Speed-Up your Model Training w/ TPU on Google Colab
This is not a post for strictly benchmarking TPUs vs GPUs on a highly technical level, so let’s not get into too much of the technical details, its just my experience with TPUs and how the deep learning world is affected by it.
Model: ResNet-Unet like architecture, has ~30M parameters
Dataset: 1200K images (96x96x3)
seems straight forward right ? but there were many barriers even before i started training for a single epoch.
My first and obvious choice was to train the model on colab with those sweet little Tesla P100s (16GB), but there were memory issues
CUDA OOM (out-of-memory): The model size was ~135MB and my batch_size was 128, as per my calculations, it should fit in gpu memory, but then after a lot of poking around the model i realised my model is way too densly connected and the space required for allocating the gradients doesn’t fit in memory, something that i should have seen coming.
So now that out of the way i simply converted all my concatenation ops into addition ops and now it worked with a batch_size of 128, here is my code for it, i also timed every section of my code to see which part of the code consumes most of the time.
and here’s the output
train on gpu (P100)
So in summary the model took ~2331s to train on one epoch, which is acceptable, but still i want it be be even less.
I’m not rich enough to buy 4xP100 and train them on parallel, i rely on colab for all my training.
The next best option is to use a TPU !
Tensorflow models have good support for TPU and its straight forward with Estimator API to train on TPU, but since i was already comfortable with PyTorch i did not want to move on to Tensorflow, one option is to use PyTorch Lightning, and you can easily find colab notebooks for running a model on TPU Google Colaboratory PyTorch Lightning TPU Democolab.research.google.com
But i felt most of these don’t work properly, and seems buggy, and there are a lot of issues, but will surely check it out some other time, for now i wanted to run my model with the least amount of changes.
This repo is good start if you want to get started on working with TPUs https://github.com/pytorch/xla/tree/master/contrib/colab , try running their notebooks on colab
So, i decided to follow the PyTorch XLA tutorials https://github.com/pytorch/xla/blob/master/contrib/colab/resnet18-training.ipynb
And came up with this code
Notice, there isn’t much changes (zero changes to the model), the only thing is to create a Parallel Loader, and then create a Sampler, then simply train the model, few things to note:
A TPU is a Tensor processing unit.
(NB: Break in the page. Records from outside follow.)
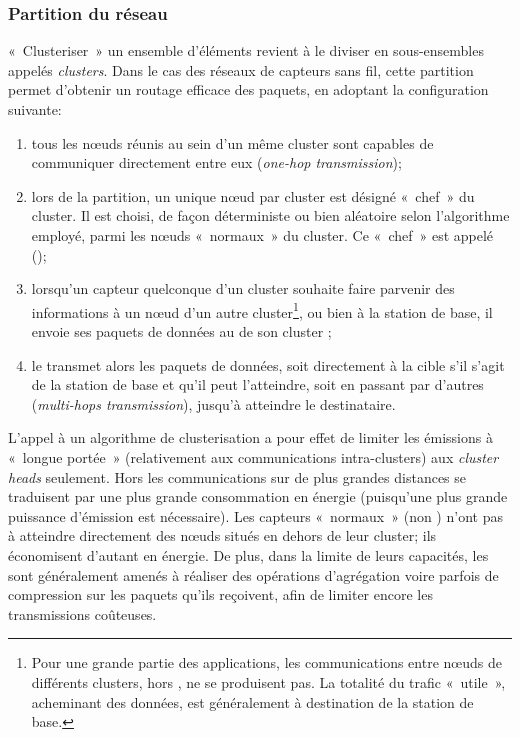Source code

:         \subsubsection{Partition du réseau}
«~Clusteriser~» un ensemble d'éléments revient à le diviser en sous-ensembles appelés \textit{clusters}.
Dans le cas des réseaux de capteurs sans fil, cette partition permet d'obtenir un routage efficace des paquets, en adoptant la configuration suivante:
\begin{enumerate}
    \item tous les nœuds réunis au sein d'un même cluster sont capables de communiquer directement entre eux (\textit{one-hop transmission});
    \item lors de la partition, un unique nœud par cluster est désigné «~chef~» du cluster.
        Il est choisi, de façon déterministe ou bien aléatoire selon l'algorithme employé, parmi les nœuds «~normaux~» du cluster.
        Ce «~chef~» est appelé \ch (\CH);
    \item lorsqu'un capteur quelconque d'un cluster souhaite faire parvenir des informations à un nœud d'un autre cluster\footnote{Pour une grande partie des applications, les communications entre nœuds de différents clusters, hors \chs, ne se produisent pas. La totalité du trafic «~utile~», acheminant des données, est généralement à destination de la station de base.}, ou bien à la station de base, il envoie ses paquets de données au \ch de son cluster ;
    \item le \ch transmet alors les paquets de données, soit directement à la cible s'il s'agit de la station de base et qu'il peut l'atteindre, soit en passant par d'autres \chs (\textit{multi-hops transmission}), jusqu'à atteindre le destinataire.
\end{enumerate}
L'appel à un algorithme de clusterisation a pour effet de limiter les émissions à «~longue portée~» (relativement aux communications intra-clusters) aux \textit{cluster heads} seulement.
Hors les communications sur de plus grandes distances se traduisent par une plus grande consommation en énergie (puisqu'une plus grande puissance d'émission est nécessaire).
Les capteurs «~normaux~» (non \chs) n'ont pas à atteindre directement des nœuds situés en dehors de leur cluster; ils économisent d'autant en énergie.
De plus, dans la limite de leurs capacités, les \chs sont généralement amenés à réaliser des opérations d'agrégation voire parfois de compression sur les paquets qu'ils reçoivent, afin de limiter encore les transmissions coûteuses.


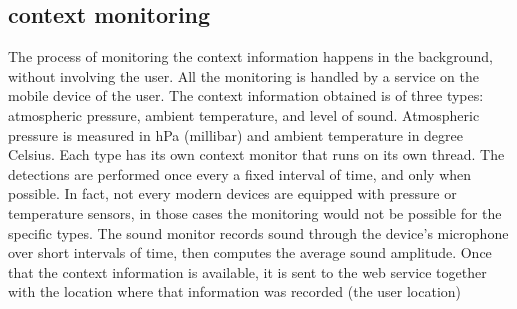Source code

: \subsection{context monitoring}

The process of monitoring the context information happens in the background, without involving the user.
All the monitoring is handled by a service on the mobile device of the user.
The context information obtained is of three types: atmospheric pressure, ambient temperature, and level of sound. 
Atmospheric pressure is measured in hPa (millibar) and ambient temperature in degree Celsius.
Each type has its own context monitor that runs on its own thread.
The detections are performed once every a fixed interval of time, and only when possible. In fact, not every modern devices are equipped with pressure or temperature sensors, in those cases the monitoring would not be possible for the specific types.
The sound monitor records sound through the device's microphone over short intervals of time, then computes the average sound amplitude.
Once that the context information is available, it is sent to the web service together with the location where that information was recorded (the user location)
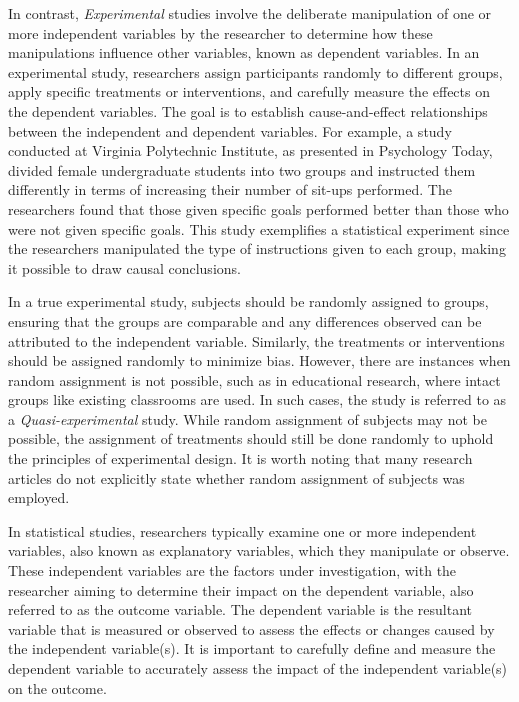 \documentclass{article}
\begin{document}
In contrast, \emph{Experimental} studies involve the deliberate manipulation of one or more independent variables by the researcher to determine how these manipulations influence other variables, known as dependent variables. In an experimental study, researchers assign participants randomly to different groups, apply specific treatments or interventions, and carefully measure the effects on the dependent variables. The goal is to establish cause-and-effect relationships between the independent and dependent variables. For example, a study conducted at Virginia Polytechnic Institute, as presented in Psychology Today, divided female undergraduate students into two groups and instructed them differently in terms of increasing their number of sit-ups performed. The researchers found that those given specific goals performed better than those who were not given specific goals. This study exemplifies a statistical experiment since the researchers manipulated the type of instructions given to each group, making it possible to draw causal conclusions.

In a true experimental study, subjects should be randomly assigned to groups, ensuring that the groups are comparable and any differences observed can be attributed to the independent variable. Similarly, the treatments or interventions should be assigned randomly to minimize bias. However, there are instances when random assignment is not possible, such as in educational research, where intact groups like existing classrooms are used. In such cases, the study is referred to as a \emph{Quasi-experimental} study. While random assignment of subjects may not be possible, the assignment of treatments should still be done randomly to uphold the principles of experimental design. It is worth noting that many research articles do not explicitly state whether random assignment of subjects was employed.

In statistical studies, researchers typically examine one or more independent variables, also known as explanatory variables, which they manipulate or observe. These independent variables are the factors under investigation, with the researcher aiming to determine their impact on the dependent variable, also referred to as the outcome variable. The dependent variable is the resultant variable that is measured or observed to assess the effects or changes caused by the independent variable(s). It is important to carefully define and measure the dependent variable to accurately assess the impact of the independent variable(s) on the outcome.
\end{document}
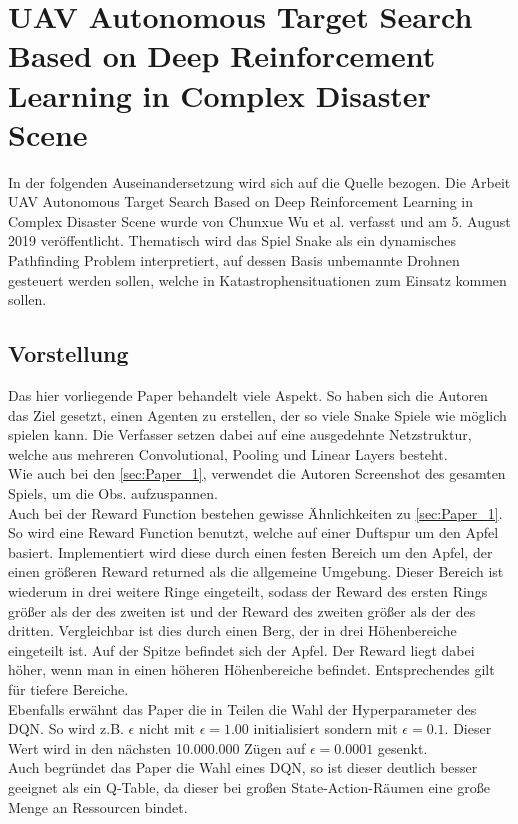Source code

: \section{UAV Autonomous Target Search Based on Deep Reinforcement Learning in Complex Disaster Scene} \label{sec:Paper_3}
In der folgenden Auseinandersetzung wird sich auf die Quelle \cite{UAV} bezogen.
Die Arbeit UAV Autonomous Target Search Based on Deep Reinforcement Learning in Complex Disaster Scene wurde von Chunxue Wu et al. verfasst und am 5. August 2019 veröffentlicht. Thematisch wird das Spiel Snake als ein dynamisches Pathfinding Problem interpretiert, auf dessen Basis unbemannte Drohnen gesteuert werden sollen, welche in Katastrophensituationen zum Einsatz kommen sollen.

\subsection{Vorstellung}
Das hier vorliegende Paper behandelt viele Aspekt. So haben sich die Autoren das Ziel gesetzt, einen Agenten zu erstellen, der so viele Snake Spiele wie möglich spielen kann. Die Verfasser setzen dabei auf eine ausgedehnte Netzstruktur, welche aus mehreren Convolutional, Pooling und Linear Layers besteht.\\
Wie auch bei den \ref{sec:Paper_1}, verwendet die Autoren Screenshot des gesamten Spiels, um die Obs. aufzuspannen.\\
Auch bei der Reward Function bestehen gewisse Ähnlichkeiten zu \ref{sec:Paper_1}. So wird eine Reward Function benutzt, welche auf einer Duftspur um den Apfel basiert. Implementiert wird diese durch einen festen Bereich um den Apfel, der einen größeren Reward returned als die allgemeine Umgebung. Dieser Bereich ist wiederum in drei weitere Ringe eingeteilt, sodass der Reward des ersten Rings größer als der des zweiten ist und der Reward des zweiten größer als der des dritten. Vergleichbar ist dies durch einen Berg, der in drei Höhenbereiche eingeteilt ist. Auf der Spitze befindet sich der Apfel. Der Reward liegt dabei höher, wenn man in einen höheren Höhenbereiche befindet. Entsprechendes gilt für tiefere Bereiche.\\
Ebenfalls erwähnt das Paper die in Teilen die Wahl der Hyperparameter des DQN. So wird z.B. $\epsilon$ nicht mit $\epsilon= 1.00$ initialisiert sondern mit $\epsilon=0.1$. Dieser Wert wird in den nächsten 10.000.000 Zügen auf $\epsilon=0.0001$ gesenkt.\\
Auch begründet das Paper die Wahl eines DQN, so ist dieser deutlich besser geeignet als ein Q-Table, da dieser bei großen State-Action-Räumen eine große Menge an Ressourcen bindet.\\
Each TPU has 8 cores where each core is optimized for 128x128 matrix multiplies. In general, a single TPU is about as fast as 5 V100 GPUs! A TPU pod hosts many TPUs on it. Currently, TPU pod v2 has 2048 cores! You can request a full pod from Google cloud or a “slice” which gives you some subset of those 2048 cores. [1]
- xm.optimizer_step() does not take a barrier argument this time
- Model was declared outside the run function and was sent to Xla Device in the run fucntion whereas when using single TPU’s we did it simultaneously in one place
- Something called Paraloader is wrapped around dataloader
- USE of XLA_USE_BF16 Environment variable
- And off course we now run the spawn function to execute the model training and eval
- You get 8 TPU cores on Colab
So a run on a TPU now
sample run on TPUs
Note that all the TPU cores run the model simultaneously, so in total it took ~740s for the model to run for one epoch, crazy amazing right !? 3X speedup ! now instead of training 1 epoch on GPU i could train 3 epochs on TPU ! and depending upon the model you could get even more speedup !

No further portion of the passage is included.